Yet some fixed income bulls remain undeterred, betting that bond yields will actually fall. Whatever Ms Yellen says in her testimony, a small band of analysts and fund managers are convinced that the market consensus is wrong. Equity markets will turn more turbulent, they believe, and bond yields will tumble again rather than climb back to more historically normal levels.
“There’s a lot of policy uncertainty out there, and our belief is that there’s been too much belief in this,” says Michael Lillard, head of PGIM’s $681bn fixed income business. “We’ll see some fiscal stimulus, some pro-growth tax policies, but is that really going to change the growth potential of the US? We don’t think so.”
Some doubts have begun to sneak into markets this year.
The post-election bond rout has paused lately, with the 10-year Treasury yield edging back from a peak of 2.6 per cent in mid-December to 2.43 per cent today. The $42.2bn AGG exchange-traded bond fund that tracks the biggest US fixed income index has moved up 1.2 per cent since its December low, and LQD, its $29.5bn investment-grade corporate bond equivalent, has nudged 1.7 per cent higher over the same period.

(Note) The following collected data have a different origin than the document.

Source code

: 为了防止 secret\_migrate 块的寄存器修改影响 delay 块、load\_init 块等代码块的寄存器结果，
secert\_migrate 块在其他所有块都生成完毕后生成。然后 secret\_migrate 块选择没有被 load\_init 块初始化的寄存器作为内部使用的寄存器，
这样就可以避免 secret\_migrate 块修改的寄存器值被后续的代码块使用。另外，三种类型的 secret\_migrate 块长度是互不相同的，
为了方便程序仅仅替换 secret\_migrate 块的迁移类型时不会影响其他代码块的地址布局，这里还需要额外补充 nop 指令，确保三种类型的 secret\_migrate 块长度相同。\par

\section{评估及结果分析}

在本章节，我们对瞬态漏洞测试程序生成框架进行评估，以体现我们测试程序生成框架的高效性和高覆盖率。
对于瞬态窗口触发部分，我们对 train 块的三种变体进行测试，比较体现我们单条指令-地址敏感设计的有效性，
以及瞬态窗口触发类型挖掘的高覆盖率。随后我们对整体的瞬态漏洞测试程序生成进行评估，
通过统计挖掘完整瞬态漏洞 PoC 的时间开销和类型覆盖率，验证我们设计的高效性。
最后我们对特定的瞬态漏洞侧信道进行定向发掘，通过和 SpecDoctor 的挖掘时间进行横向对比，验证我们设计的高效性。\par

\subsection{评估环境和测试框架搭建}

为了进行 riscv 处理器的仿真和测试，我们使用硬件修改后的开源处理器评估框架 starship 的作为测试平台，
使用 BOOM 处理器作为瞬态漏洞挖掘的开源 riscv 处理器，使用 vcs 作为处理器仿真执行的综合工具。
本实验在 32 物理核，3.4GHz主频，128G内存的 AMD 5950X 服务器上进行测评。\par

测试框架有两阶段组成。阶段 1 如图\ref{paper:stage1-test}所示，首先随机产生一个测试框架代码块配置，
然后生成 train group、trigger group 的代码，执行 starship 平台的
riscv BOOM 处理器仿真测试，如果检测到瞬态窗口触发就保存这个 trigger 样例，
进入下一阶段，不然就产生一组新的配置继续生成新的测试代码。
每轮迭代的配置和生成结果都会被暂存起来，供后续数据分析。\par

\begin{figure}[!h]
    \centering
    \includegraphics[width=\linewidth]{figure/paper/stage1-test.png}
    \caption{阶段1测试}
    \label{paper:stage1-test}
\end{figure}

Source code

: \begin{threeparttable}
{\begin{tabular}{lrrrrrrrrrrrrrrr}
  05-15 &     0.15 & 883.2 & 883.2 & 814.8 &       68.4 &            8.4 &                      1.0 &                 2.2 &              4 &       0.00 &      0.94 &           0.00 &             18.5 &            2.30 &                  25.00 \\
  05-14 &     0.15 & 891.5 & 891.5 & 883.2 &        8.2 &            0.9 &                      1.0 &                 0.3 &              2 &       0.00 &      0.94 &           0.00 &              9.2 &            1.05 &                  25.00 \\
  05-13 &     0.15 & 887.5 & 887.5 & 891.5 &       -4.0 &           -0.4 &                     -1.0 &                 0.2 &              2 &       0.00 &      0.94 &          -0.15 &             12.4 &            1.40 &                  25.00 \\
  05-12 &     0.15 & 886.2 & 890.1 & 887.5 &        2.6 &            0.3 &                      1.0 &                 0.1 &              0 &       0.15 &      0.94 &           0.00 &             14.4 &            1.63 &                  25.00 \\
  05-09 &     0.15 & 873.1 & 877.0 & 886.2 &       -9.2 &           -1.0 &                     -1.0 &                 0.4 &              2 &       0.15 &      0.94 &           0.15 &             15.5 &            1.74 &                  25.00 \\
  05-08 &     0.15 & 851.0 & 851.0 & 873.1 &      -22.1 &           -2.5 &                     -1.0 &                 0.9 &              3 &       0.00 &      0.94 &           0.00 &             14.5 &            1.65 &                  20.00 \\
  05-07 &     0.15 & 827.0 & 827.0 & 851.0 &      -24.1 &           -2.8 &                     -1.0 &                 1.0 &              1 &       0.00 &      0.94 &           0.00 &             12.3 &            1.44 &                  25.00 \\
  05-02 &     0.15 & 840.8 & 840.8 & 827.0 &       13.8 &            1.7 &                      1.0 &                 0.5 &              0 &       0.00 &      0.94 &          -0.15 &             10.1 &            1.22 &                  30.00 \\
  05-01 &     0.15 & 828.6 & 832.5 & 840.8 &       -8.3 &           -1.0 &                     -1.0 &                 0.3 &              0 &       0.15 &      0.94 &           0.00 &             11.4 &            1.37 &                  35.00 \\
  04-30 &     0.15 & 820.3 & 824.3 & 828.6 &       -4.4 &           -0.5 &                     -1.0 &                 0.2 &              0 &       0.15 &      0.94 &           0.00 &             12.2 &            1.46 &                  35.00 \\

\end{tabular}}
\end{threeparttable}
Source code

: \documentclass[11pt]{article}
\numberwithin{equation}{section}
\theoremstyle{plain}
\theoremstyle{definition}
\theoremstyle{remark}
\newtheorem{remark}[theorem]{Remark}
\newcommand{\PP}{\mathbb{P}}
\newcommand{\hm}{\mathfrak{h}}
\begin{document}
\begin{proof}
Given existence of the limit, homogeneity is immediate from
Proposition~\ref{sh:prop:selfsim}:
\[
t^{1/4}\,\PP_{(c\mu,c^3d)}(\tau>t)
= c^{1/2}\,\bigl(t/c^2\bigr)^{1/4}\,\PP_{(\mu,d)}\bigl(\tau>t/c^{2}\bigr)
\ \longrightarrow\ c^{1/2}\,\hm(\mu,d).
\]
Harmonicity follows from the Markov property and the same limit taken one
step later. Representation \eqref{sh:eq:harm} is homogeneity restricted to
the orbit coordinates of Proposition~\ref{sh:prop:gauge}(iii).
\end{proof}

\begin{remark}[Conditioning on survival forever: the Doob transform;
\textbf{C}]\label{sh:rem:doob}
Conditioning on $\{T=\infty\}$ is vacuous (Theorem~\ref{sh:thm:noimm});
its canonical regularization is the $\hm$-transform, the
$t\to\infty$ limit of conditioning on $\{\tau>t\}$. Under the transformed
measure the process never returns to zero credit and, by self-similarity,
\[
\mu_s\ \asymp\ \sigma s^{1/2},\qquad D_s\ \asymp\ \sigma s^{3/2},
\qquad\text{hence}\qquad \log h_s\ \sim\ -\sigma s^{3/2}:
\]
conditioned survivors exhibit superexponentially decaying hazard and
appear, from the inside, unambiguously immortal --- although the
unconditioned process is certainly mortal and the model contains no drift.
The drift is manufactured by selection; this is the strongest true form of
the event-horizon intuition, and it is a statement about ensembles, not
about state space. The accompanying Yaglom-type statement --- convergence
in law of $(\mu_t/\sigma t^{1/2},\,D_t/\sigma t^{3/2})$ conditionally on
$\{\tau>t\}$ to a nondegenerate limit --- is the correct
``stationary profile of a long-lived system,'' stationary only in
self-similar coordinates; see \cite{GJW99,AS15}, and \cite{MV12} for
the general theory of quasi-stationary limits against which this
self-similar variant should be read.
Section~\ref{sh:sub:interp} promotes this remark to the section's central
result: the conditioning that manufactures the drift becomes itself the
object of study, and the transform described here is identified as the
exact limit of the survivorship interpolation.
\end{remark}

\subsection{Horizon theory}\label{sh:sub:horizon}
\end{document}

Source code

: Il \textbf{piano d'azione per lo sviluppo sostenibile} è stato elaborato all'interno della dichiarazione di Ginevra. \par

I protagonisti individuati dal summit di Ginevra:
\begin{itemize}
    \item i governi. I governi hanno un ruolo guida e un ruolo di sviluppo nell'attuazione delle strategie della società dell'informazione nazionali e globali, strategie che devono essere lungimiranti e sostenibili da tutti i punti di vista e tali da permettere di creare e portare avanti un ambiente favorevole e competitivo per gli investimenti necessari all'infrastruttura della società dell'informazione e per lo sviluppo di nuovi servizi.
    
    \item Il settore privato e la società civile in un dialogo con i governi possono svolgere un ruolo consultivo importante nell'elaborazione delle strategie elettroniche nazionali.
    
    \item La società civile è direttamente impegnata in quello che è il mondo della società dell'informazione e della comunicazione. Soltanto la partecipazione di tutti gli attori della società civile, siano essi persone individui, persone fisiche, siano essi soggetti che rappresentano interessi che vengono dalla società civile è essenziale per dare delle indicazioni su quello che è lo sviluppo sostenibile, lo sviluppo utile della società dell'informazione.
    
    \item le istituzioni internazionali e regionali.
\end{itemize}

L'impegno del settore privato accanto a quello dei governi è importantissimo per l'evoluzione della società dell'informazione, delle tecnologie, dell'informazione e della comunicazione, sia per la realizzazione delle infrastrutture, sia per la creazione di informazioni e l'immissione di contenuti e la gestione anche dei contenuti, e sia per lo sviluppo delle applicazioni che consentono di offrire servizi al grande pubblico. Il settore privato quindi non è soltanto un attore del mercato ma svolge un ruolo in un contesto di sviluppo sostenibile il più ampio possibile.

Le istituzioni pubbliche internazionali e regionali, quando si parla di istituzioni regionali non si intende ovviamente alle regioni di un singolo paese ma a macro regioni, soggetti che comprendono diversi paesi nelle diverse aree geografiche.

“Some markets had taken the present value of all the potential positive things [about President Trump’s policies] and factored them in, but none of the negative things,” observes David Hoag, a bond fund manager at Capital Group.
Those questioning the new, gloomy consensus for bonds remain in the minority. The average estimate of strategists polled by Bloomberg is for the 10-year Treasury yield — the world’s most influential bond rate — to rise gently but firmly to almost 2.8 per cent by the end of the year, and to touch the 3 per cent mark that it reached at the peak of the 2013 “taper tantrum” before the middle of 2018.
“The worst is yet to come,” analysts at Société Générale said recently, predicting a “big hangover” for the sovereign bond market after the multiyear rally that depressed yields to record lows.
The most relevant historical parallel for markets is the 1950-1981 period, they say, when the 10-year Treasury yield rocketed from under 2 per cent to over 15 per cent. “Our concerns also lie in valuations and, as market participants progressively realise that they remain dangerously rich, in the potential unwinding of the record exposure to the rates risk,” SocGen analysts argue.
Bill Gross, the former Pimco founder now at Janus Capital, is also worried that the bond market could swoon further, especially if the Bank of Japan and the European Central Bank stop their own quantitative easing programmes.
“I would venture a guess that without quantitative easing from the ECB and BoJ that 10-year US Treasuries would rather quickly rise to 3.5 per cent and the US economy would sink into recession,” he warned.
While few are as pessimistic as Mr Gross and SocGen’s top strategists, the consensus view remains that the bond market will continue to be under sustained pressure. Of the 61 analysts polled by Bloomberg, almost a third think the 10-year Treasury yield will end the year at 3 per cent or higher. Only six reckon it will fall from its current level.
But some with credibility are swimming against the tide. Steven Major, global head of fixed income research at HSBC, is one of the leading proponents of an alternative view of where the bond market is heading. The 10-year Treasury yield will fall sharply to test new lows and end 2017 at 1.35 per cent, he predicts.
In October 2015, when the Treasury yield was about 2 per cent, Mr Major was among the few who forecast the rally that would dominate the first half of 2016.
Mr Major argues that other analysts predict higher bond yields because of a series of “myths”, such as inflation and economic growth mattering longer term to bond yields, or that higher budget deficits lead to rising borrowing costs. “Our view is for lower yields by year-end and this is because we do not buy the arguments that do not fit with the empirical facts,” he says.
This meshes with Mr Lillard’s views, too. Although he reckons the 10-year Treasury yield might only fall to 2.25 per cent by the end of the year, he doubts that the Fed will be able to raise interest rates much before the economy stalls again, burnishing demand for more defensive bonds like Treasuries.
“We’ve been very aggressive on risk, but we’re taking chips off the table now,” he says. That means paring back PGIM’s positions in junk bonds and seeking more safety in higher-rated debt. “We think the Fed is determined to raise rates, but as they raise rates something is going to break.”